Se
tivesse mais dois anos, chamá-lo-ia mentiroso. No seu verdor, é
apenas um ser a quem a imaginação comanda, e que, com isso, dispõe
de todos os filtros da poesia.
O
que aconteceu, para ele, não conta. O que não aconteceu, sim, pula
a todo instante na conversa e logo se materializa, real dentro do
real. Geralmente, se lhe perguntamos alguma coisa, a resposta é um
ato criador.
— Quem
buliu neste açucareiro e sujou a toalha?
— Foi
Puck.
— Mas
Puck é um cachorrinho de nada, não sobe à mesa.
— Subiu
na cadeira.
— Você
viu Puck subir?
— Vi,
ué.
— E
deixou?
— Eu
disse assim: Puck, não sobe nessa cadeira não.
— E
que foi que Puck lhe respondeu?
— Que
tinha vontade de comer um torrãozinho de açúcar.
— Mas
você é que comeu torrão de açúcar.

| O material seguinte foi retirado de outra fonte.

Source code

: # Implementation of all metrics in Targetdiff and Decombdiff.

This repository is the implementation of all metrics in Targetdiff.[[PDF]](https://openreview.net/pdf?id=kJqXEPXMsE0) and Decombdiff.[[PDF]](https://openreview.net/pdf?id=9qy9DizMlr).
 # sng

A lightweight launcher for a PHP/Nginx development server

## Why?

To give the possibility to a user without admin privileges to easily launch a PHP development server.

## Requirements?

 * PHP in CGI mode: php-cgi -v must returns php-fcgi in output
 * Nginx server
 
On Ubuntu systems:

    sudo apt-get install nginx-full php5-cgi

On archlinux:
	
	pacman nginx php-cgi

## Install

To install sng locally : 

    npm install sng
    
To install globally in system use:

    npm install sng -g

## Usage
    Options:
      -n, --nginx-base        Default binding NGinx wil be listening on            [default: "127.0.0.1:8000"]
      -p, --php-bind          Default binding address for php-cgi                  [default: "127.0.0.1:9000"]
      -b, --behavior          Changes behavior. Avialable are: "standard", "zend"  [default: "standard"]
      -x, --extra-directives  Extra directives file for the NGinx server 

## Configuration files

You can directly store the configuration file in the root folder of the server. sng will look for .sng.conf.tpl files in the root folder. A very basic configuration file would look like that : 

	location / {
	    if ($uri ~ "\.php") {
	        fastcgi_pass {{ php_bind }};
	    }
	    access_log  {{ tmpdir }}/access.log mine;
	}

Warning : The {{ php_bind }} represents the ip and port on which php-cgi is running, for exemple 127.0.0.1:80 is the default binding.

Está-se vendo pela sua boca
lambuzada.
— É,
eu também comi um, mas foi Puck quem deu.
Horas
depois:
— Você
se lembra? Naquele dia em que Puck me deu um torrão de açúcar…
O
tempo ainda não existe em forma fixa. As coisas marcadas para amanhã
desenham-se no nevoeiro, ou mergulham no insondável. Prometem-lhe um
velocípede.
— Onde
está?
— Espere,
vem amanhã.
— Por
que amanhã nunca é hoje?
E
ninguém, de Bergson ao avô, saberia responder-lhe ao certo.
Contudo,
uma noção se delineia, da sequência das horas. Conta-nos um fato
estranho:
— Quando
o céu ficou azul-escuro, e um gato pulou no terraço, e depois o céu
virou claro outra vez, eu fui espiar devagarzinho, e o gato tinha
comido a máquina de escrever…
Ama
as coisas pelo prazer abstrato da posse, menos pelas coisas em si, ou
pelo seu uso voluptuoso. Há um lápis.
— Me
dá esse lápis pra mim?
— Não
posso.
— Me
empresta?
— Não
posso, preciso dele.
— Ah,
me empresta…
— Está
bem, empresto.
— Agora
ele é meu?
— Seu,
não. Emprestado.
— Eu
queria tanto um lápis pra mim… Me dá, anda.
— Está
bem, pode ficar com ele.
— É
meu? Oba!
E
joga-o fora, imediatamente.
Não
lhe deem brinquedo caro, porque logo o desmonta para brincar com um
pedaço qualquer. Dir-se-ia instinto de destruição, comum à
espécie. Inclino-me a crer que seja instinto de simplificação e
prazer de recriar, em novas bases, a realidade imposta.
Em
suma, grande figura, admirável exemplar de todos os garotos da mesma
idade em todo o mundo, e só Deus sabe como foi batida esta crônica
(se assim podemos chamá-la), enquanto ele montava a cavalo no
cronista: upa, upa, cavalinho alazão!